- [Task item]:
Make an exact copy of the records below, excluding images.

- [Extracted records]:
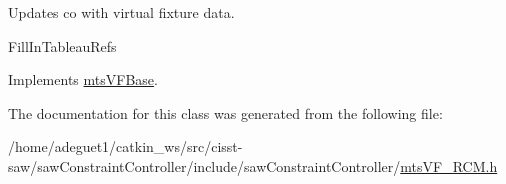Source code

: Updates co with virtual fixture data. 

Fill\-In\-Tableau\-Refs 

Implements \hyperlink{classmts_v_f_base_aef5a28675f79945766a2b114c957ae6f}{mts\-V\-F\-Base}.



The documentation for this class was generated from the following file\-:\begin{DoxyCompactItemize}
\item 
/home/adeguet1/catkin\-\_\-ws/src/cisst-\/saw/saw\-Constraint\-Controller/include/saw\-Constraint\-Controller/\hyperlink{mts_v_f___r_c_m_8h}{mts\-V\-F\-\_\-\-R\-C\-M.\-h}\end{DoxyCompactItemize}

- [Final answer]:
Source code

: Updates co with virtual fixture data. 

Fill\-In\-Tableau\-Refs 

Implements \hyperlink{classmts_v_f_base_aef5a28675f79945766a2b114c957ae6f}{mts\-V\-F\-Base}.



The documentation for this class was generated from the following file\-:\begin{DoxyCompactItemize}
\item 
/home/adeguet1/catkin\-\_\-ws/src/cisst-\/saw/saw\-Constraint\-Controller/include/saw\-Constraint\-Controller/\hyperlink{mts_v_f___r_c_m_8h}{mts\-V\-F\-\_\-\-R\-C\-M.\-h}\end{DoxyCompactItemize}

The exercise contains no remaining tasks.